SVB collapse leads to big paydays for short sellers
The shorts have cleaned up during the Silicon Valley Bank (SIVB) and Signature Bank (SBNY) mess.
Short sellers — who aim to profit from a decline in a stock price — of regional banks are up a cool $3.53 billion in March month to date in mark-to-market profits, according to new data from S3 Partners. Shorts are up $2.29 billion in mark-to-market profits in the last three trading days alone.
Silicon Valley Bank and Signature Bank had been in the top 20 most-shorted regional bank stocks, S3 Partners says.
Silicon Valley Bank's collapse on Friday was the second-largest bank failure in the U.S. Signature Bank's subsequent failure represented the third-largest banking bust. Both outcomes wiped out shareholders in each.
Regulators stepped in last Sunday to backstop depositors of the banks to prevent the start of a wider financial system crisis.
But bank stocks have still seen wild levels of volatility this week despite the government intervention and, in turn, the shorts have come out of hiding.
The SPDR S&P Regional Banking Sector ETF plunged 23% from March 8 to March 13, according to S3 Partners. Over the last seven days, $416 million of new short selling in the regional banks has emerged amid this drop, S3 Partners says.
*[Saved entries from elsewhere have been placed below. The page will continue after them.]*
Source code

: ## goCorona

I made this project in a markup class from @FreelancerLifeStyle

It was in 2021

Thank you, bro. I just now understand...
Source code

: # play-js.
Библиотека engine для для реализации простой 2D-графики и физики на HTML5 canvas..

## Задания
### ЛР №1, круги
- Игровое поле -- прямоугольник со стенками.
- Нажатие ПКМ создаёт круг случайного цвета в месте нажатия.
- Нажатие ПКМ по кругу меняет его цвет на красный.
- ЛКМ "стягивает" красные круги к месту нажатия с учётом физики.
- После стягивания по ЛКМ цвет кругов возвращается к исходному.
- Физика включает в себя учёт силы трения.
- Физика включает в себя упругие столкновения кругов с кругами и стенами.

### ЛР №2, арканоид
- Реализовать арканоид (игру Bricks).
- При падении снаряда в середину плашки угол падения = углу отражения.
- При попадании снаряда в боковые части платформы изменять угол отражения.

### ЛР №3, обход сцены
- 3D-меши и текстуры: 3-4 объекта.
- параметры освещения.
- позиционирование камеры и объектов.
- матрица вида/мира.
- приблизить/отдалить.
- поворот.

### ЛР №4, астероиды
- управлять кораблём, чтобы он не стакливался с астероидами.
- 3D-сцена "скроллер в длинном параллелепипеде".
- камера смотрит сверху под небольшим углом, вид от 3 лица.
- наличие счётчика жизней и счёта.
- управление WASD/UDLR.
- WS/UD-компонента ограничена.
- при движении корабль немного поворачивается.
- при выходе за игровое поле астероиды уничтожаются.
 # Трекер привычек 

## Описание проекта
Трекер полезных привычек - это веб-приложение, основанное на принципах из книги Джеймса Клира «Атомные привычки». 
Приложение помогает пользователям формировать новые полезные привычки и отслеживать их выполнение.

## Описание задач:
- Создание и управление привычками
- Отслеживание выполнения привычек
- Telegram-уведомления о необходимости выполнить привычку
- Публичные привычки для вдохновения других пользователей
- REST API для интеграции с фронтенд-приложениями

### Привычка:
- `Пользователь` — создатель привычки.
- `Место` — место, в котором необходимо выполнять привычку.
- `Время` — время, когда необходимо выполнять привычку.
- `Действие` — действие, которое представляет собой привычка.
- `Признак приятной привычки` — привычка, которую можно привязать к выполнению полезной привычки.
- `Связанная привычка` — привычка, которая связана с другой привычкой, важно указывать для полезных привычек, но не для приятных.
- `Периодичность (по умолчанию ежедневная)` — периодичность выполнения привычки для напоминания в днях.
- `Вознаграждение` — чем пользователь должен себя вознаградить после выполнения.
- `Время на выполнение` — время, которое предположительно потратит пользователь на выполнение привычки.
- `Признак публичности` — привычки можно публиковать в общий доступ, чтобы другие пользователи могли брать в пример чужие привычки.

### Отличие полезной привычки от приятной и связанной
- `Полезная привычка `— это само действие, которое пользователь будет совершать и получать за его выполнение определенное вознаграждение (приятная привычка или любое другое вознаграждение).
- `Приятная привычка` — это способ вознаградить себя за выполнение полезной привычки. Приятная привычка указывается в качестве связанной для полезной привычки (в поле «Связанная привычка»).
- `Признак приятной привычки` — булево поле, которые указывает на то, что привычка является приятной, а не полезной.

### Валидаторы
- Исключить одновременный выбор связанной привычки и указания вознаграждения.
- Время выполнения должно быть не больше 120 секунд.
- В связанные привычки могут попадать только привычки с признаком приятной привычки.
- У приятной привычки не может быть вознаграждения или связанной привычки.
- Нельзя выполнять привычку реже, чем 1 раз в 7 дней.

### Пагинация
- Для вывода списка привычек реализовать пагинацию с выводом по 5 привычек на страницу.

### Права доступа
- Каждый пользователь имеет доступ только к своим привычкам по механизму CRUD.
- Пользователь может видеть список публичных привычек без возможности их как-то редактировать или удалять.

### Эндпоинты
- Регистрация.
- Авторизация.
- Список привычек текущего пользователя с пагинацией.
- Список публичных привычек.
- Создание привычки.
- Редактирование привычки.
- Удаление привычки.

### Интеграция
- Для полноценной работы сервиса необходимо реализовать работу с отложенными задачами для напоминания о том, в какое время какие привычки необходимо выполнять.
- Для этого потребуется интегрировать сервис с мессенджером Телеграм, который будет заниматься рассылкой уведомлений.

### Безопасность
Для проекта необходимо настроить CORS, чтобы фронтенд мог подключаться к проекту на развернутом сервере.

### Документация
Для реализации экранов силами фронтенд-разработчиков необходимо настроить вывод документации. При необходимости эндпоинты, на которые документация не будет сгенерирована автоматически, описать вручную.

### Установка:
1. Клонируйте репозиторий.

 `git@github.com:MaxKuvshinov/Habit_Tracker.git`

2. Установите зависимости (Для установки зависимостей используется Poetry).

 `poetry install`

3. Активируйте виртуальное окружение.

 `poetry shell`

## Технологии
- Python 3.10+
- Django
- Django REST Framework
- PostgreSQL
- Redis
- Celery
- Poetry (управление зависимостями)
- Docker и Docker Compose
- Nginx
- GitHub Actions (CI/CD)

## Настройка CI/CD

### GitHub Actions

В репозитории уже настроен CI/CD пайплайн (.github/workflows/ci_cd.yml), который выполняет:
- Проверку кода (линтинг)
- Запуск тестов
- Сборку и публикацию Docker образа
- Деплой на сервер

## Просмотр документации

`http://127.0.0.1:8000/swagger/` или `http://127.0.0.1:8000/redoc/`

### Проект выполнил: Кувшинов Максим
That said, with some calm returning back to markets mid-week and bank-bust narratives cooling, the short trade on regionals could be poised to go the other way.
"We should see a wave of short covering in some of the regional banking stocks in response to this sudden spike in stock prices as short sellers look to realize some of their recent $2.29 billion of mark-to-market profits," says S3 Partners' Ihor Dusaniwsky.